Il Diavolo veste Prada 2, nel sequel ritorna un oggetto iconico, modificata a mano dalla stessa Anne Hathaway

In "Il Diavolo Veste Prada 2", Anne Hathaway e il regista David Frankel recuperano diverse citazioni che hanno reso famoso il film, tra cui un certo oggetto che ha fatto parte di una scena ormai storica.

Una scena di Il Diavolo veste Prada 2

Il sequel di Il Diavolo veste Prada rispolvera diversi miti del precedente capitolo, tra cui una replica esatta di un certo "colore". Mentre il celebre oggetto rinasce in una nuova forma, altri oggetti iconici restano un ricordo del passato, legando i due film con richiami visivi sottili e chic.

Attenzione: questo oggetto contiene spoiler

Il Diavolo veste... ceruleo

Nessun bidone delle svendite e nessuna tragica bancarella di provincia: il ritorno del colore che ha definito un'intera generazione di fashion addicted è frutto di una ricerca meticolosa e di un pizzico di ossessione creativa. David Frankel, timoniere del nuovo capitolo, ha rivelato a Entertainment Weekly come l'ombra del maglione ceruleao aleggi su tutto Il Diavolo Veste Prada 2.

Anne Hathaway, di nuovo nei panni di Andy Sachs, ha lavorato fianco a fianco con la costumista Molly Rogers per assicurarsi che quel blu così specifico avesse il palcoscenico che meritava. Prima del gran finale, la tonalità invade la vita di Andy in modo quasi subliminale: la scorgiamo nell'arredamento del suo appartamento e, soprattutto, in un abito firmato Paco Rabanne che l'attrice ha preteso di indossare per il compleanno del magnate Irv Ravitz. Si tratta di una scelta stilistica precisa, un filo conduttore che prepara lo spettatore alla ricomparsa dell'indumento che ha dato il via alla leggenda.
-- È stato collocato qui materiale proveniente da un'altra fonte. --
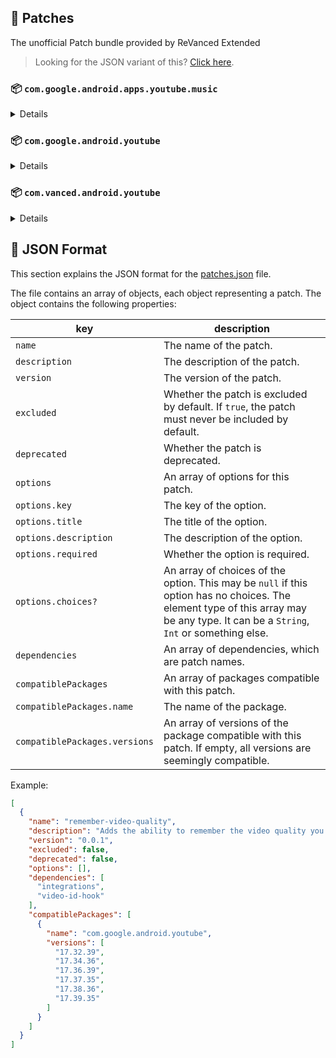 ## 🧩 Patches

The unofficial Patch bundle provided by ReVanced Extended

> Looking for the JSON variant of this? [Click here](patches.json).

### 📦 `com.google.android.apps.youtube.music`
<details>

| 💊 Patch | 📜 Description | 🏹 Target Version |
|:--------:|:--------------:|:-----------------:|
| `minimized-playback-music` | Enables minimized playback on Kids music. | 5.28.51 |
| `tasteBuilder-remover` | Removes the "Tell us which artists you like" card from the home screen. | 5.28.51 |
| `hide-get-premium` | Removes all "Get Premium" evidences from the avatar menu. | 5.28.51 |
| `custom-branding-music-red` | Changes the YouTube Music launcher icon to your choice (defaults to ReVanced Red). | all |
| `custom-branding-music-decipher3114` | Changes the YouTube Music launcher icon to your choice (decipher3114). | all |
| `compact-header` | Hides the music category bar at the top of the homepage. | 5.28.51 |
| `upgrade-button-remover` | Removes the upgrade tab from the pivot bar. | 5.28.51 |
| `background-play` | Enables playing music in the background. | 5.28.51 |
| `music-microg-support` | Allows YouTube Music ReVanced to run without root and under a different package name. | 5.28.51 |
| `custom-package-name-music` | Allows ReVanced Extended Music to run under a different package name than ReVanced Music (NON-ROOT users only!). | 5.28.51 |
| `music-video-ads` | Removes ads in the music player. | 5.28.51 |
| `codecs-unlock` | Adds more audio codec options. The new audio codecs usually result in better audio quality. | 5.28.51 |
| `exclusive-audio-playback` | Enables the option to play music without video. | 5.28.51 |
| `tablet-mode` | Unlocks landscape mode. | 5.28.51 |
| `black-navbar` | Sets the navigation bar color to black. | 5.28.51 |
</details>

### 📦 `com.google.android.youtube`
<details>

| 💊 Patch | 📜 Description | 🏹 Target Version |
|:--------:|:--------------:|:-----------------:|
| `swipe-controls` | Adds volume and brightness swipe controls. | 17.39.35 |
| `overlay-buttons` | Add overlay buttons for YouTube - copy, copy with timestamp, repeat, download. | 17.39.35 |
| `overlay-buttons-alternative-icon` | Use alternative Icons for the overlay buttons. | 17.39.35 |
| `seekbar-tapping` | Enables tap-to-seek on the seekbar of the video player. | 17.39.35 |
| `disable-create-button` | Hides the create button in the navigation bar. | 17.39.35 |
| `hide-cast-button` | Hides the cast button in the video player. | all |
| `return-youtube-dislike` | Shows the dislike count of videos using the Return YouTube Dislike API. | 17.39.35 |
| `hide-autoplay-button` | Hides the autoplay button in the video player. | 17.39.35 |
| `hide-captions-button` | Hides the captions button in the video player. | 17.39.35 |
| `disable-startup-shorts-player` | Disables playing YouTube Shorts when launching YouTube. | 17.39.35 |
| `custom-branding-red` | Changes the YouTube launcher icon to your choice (defaults to ReVanced Red). | all |
| `custom-branding-blue` | Changes the YouTube launcher icon to your choice (ReVanced Blue). | all |
| `custom-branding-decipher3114` | Changes the YouTube launcher icon to your choice (decipher3114). | all |
| `custom-branding-name` | Changes the YouTube launcher name to your choice (defaults to ReVanced Extended). | all |
| `amoled` | Enables pure black theme. | all |
| `materialyou` | Enables MaterialYou theme for Android 12+. | all |
| `remove-playerbutton-background` | Disable Player Button Overlay Background. | all |
| `hide-pip-notification` | Disable pip notification when you first launch pip mode. | 17.39.35 |
| `extended` | Add ReVanced Extended Features. | 17.39.35 |
| `old-quality-layout` | Enables the original quality flyout menu. | 17.39.35 |
| `hide-shorts-button` | Hides the shorts button on the navigation bar. | 17.39.35 |
| `hide-watermark` | Hides creator's watermarks on videos. | 17.39.35 |
| `hide-email-address` | Hides the email address in the account switcher. | 17.39.35 |
| `sponsorblock` | Integrate SponsorBlock. | 17.39.35 |
| `enable-wide-searchbar` | Replaces the search icon with a wide search bar. This will hide the YouTube logo when active. | 17.39.35 |
| `tablet-mini-player` | Enables the tablet mini player layout. | 17.39.35 |
| `disable-auto-captions` | Disable forced captions from being automatically enabled. | 17.39.35 |
| `minimized-playback` | Enables minimized and background playback. | 17.39.35 |
| `client-spoof` | Spoofs the YouTube or Vanced client to prevent playback issues. | all |
| `client-spoof-v2` | Spoof the YouTube client version to prevent fullscreen rotation issue. | 17.39.35 |
| `translations` | Add Crowdin Translations. | all |
| `custom-video-buffer` | Lets you change the buffers of videos. | 17.39.35 |
| `always-autorepeat` | Always repeats the playing video again. | 17.39.35 |
| `microg-support` | Allows YouTube ReVanced to run without root and under a different package name with Vanced MicroG. | 17.39.35 |
| `custom-package-name` | Allows ReVanced Extended to run under a different package name than ReVanced (NON-ROOT users only!). | 17.39.35 |
| `settings` | Adds settings for ReVanced to YouTube. | all |
| `custom-playback-speed` | Adds more video playback speed options. | 17.39.35 |
| `hdr-auto-brightness` | Makes the brightness of HDR videos follow the system default. | 17.39.35 |
| `hide-button-container` | Removes button container. | 17.39.35 |
| `optimize-resource` | Optimize resources to make your app lightweight, Add missing translations to YouTube. | all |
| `remember-video-quality` | Adds the ability to remember the video quality you chose in the video quality flyout. | 17.39.35 |
| `default-video-speed` | Adds the ability to set default video speed. | 17.39.35 |
| `video-ads` | Removes ads in the video player. | 17.39.35 |
| `general-ads` | Removes general ads. | 17.39.35 |
| `hide-infocard-suggestions` | Hides infocards in videos. | 17.39.35 |
</details>

### 📦 `com.vanced.android.youtube`
<details>

| 💊 Patch | 📜 Description | 🏹 Target Version |
|:--------:|:--------------:|:-----------------:|
| `client-spoof` | Spoofs the YouTube or Vanced client to prevent playback issues. | all |
</details>



## 📝 JSON Format

This section explains the JSON format for the [patches.json](patches.json) file.

The file contains an array of objects, each object representing a patch. The object contains the following properties:

| key                           | description                                                                                                                                                                           |
|-------------------------------|---------------------------------------------------------------------------------------------------------------------------------------------------------------------------------------|
| `name`                        | The name of the patch.                                                                                                                                                                |
| `description`                 | The description of the patch.                                                                                                                                                         |
| `version`                     | The version of the patch.                                                                                                                                                             |
| `excluded`                    | Whether the patch is excluded by default. If `true`, the patch must never be included by default.                                                                                     |
| `deprecated`                  | Whether the patch is deprecated.                                                                                                                                                      |
| `options`                     | An array of options for this patch.                                                                                                                                                   |
| `options.key`                 | The key of the option.                                                                                                                                                                |
| `options.title`               | The title of the option.                                                                                                                                                              |
| `options.description`         | The description of the option.                                                                                                                                                        |
| `options.required`            | Whether the option is required.                                                                                                                                                       |
| `options.choices?`            | An array of choices of the option. This may be `null` if this option has no choices. The element type of this array may be any type. It can be a `String`, `Int` or something else.   |
| `dependencies`                | An array of dependencies, which are patch names.                                                                                                                                      |
| `compatiblePackages`          | An array of packages compatible with this patch.                                                                                                                                      |
| `compatiblePackages.name`     | The name of the package.                                                                                                                                                              |
| `compatiblePackages.versions` | An array of versions of the package compatible with this patch. If empty, all versions are seemingly compatible.                                                                      |

Example:

```json
[
  {
    "name": "remember-video-quality",
    "description": "Adds the ability to remember the video quality you chose in the video quality flyout.",
    "version": "0.0.1",
    "excluded": false,
    "deprecated": false,
    "options": [],
    "dependencies": [
      "integrations",
      "video-id-hook"
    ],
    "compatiblePackages": [
      {
        "name": "com.google.android.youtube",
        "versions": [
          "17.32.39",
          "17.34.36",
          "17.36.39",
          "17.37.35",
          "17.38.36",
          "17.39.35"
        ]
      }
    ]
  }
]
```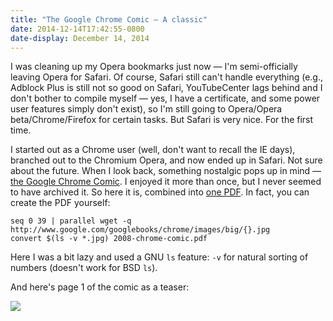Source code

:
```yaml
---
title: "The Google Chrome Comic — A classic"
date: 2014-12-14T17:42:55-0800
date-display: December 14, 2014
---
```

I was cleaning up my Opera bookmarks just now — I'm semi-officially leaving Opera for Safari. Of course, Safari still can't handle everything (e.g., Adblock Plus is still not so good on Safari, YouTubeCenter lags behind and I don't bother to compile myself — yes, I have a certificate, and some power user features simply don't exist), so I'm still going to Opera/Opera beta/Chrome/Firefox for certain tasks. But Safari is very nice. For the first time.

I started out as a Chrome user (well, don't want to recall the IE days), branched out to the Chromium Opera, and now ended up in Safari. Not sure about the future. When I look back, something nostalgic pops up in mind — [the Google Chrome Comic](http://www.google.com/googlebooks/chrome/). I enjoyed it more than once, but I never seemed to have archived it. So here it is, combined into [one PDF](https://dl.bintray.com/zmwangx/generic/2008-chrome-comic.pdf). In fact, you can create the PDF yourself:

```
seq 0 39 | parallel wget -q http://www.google.com/googlebooks/chrome/images/big/{}.jpg
convert $(ls -v *.jpg) 2008-chrome-comic.pdf
```

Here I was a bit lazy and used a GNU `ls` feature: `-v` for natural sorting of numbers (doesn't work for BSD `ls`).

And here's page 1 of the comic as a teaser:

![](http://i.imgur.com/W5pJTjl.jpg)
Il Diavolo veste Prada 2, David Frankel rivela che un membro del cast: "Voleva assistere al suo funerale" Il Diavolo veste Prada 2, David Frankel rivela che un membro del cast: 'Voleva assistere al suo funerale'

La vera sorpresa riguarda l'autenticità del capo che vediamo nei momenti finali della pellicola. Non è un maglione simile, ma una replica identica del brand originale, recuperata dai magazzini della produzione. Frankel ha scherzato definendolo "il sostituto dell'originale", una sorta di controfigura tessile che attendeva il suo momento di gloria dal 2006.

La svolta interessante, però, nasce dall'intuizione della Hathaway: per segnare il passaggio di Andy a editor a tempo pieno di Runway, l'attrice ha voluto restilizzare il capo personalmente. "Annie voleva tagliarne le maniche per trasformarlo nel gilet" che appare nelle scene conclusive, spiega il regista. Questo atto di "taglio e cucito" metaforico simboleggia la nuova sicurezza del personaggio, capace di maneggiare i simboli del suo passato con una consapevolezza tutta nuova.

Il richiamo dei cinturini e l'addio agli Chanel

Se il maglione rinasce, altri feticci del primo film restano chiusi nell'armadio della memoria. Frankel ha ammesso di aver voluto evitare l'effetto "carrellata di nostalgia", motivo per cui gli indimenticabili stivali Chanel non compaiono fisicamente nel sequel. Tuttavia, un dialogo con la nuova assistente Amari, interpretata da Simone Ashley, chiarisce il loro destino: Andy li ha regalati anni fa, un gesto che segna il distacco definitivo dalla ragazza che cercava disperatamente di compiacere Miranda.

Il Diavolo Veste Prada 2
Il Diavolo veste Prada 2: le due protagoniste

Ma per i fan più attenti, il regista ha seminato un piccolo omaggio proprio nella sequenza d'apertura. Mentre Andy attraversa Central Park, incrocia un venditore ambulante intento a mostrare due cinture a una cliente. Il movimento del mercante ricalca esattamente quello di Jocelyn nel primo film, un richiamo visivo che provoca in Andy una smorfia di dolore misto a divertimento.

"È stato qualcosa che ci è venuto in mente mentre ideavamo l'inizio, solo un piccolo occhiolino" ha osservato Frankel, confermando che, anche se Andy è cambiata, certi traumi stilistici non si dimenticano mai del tutto.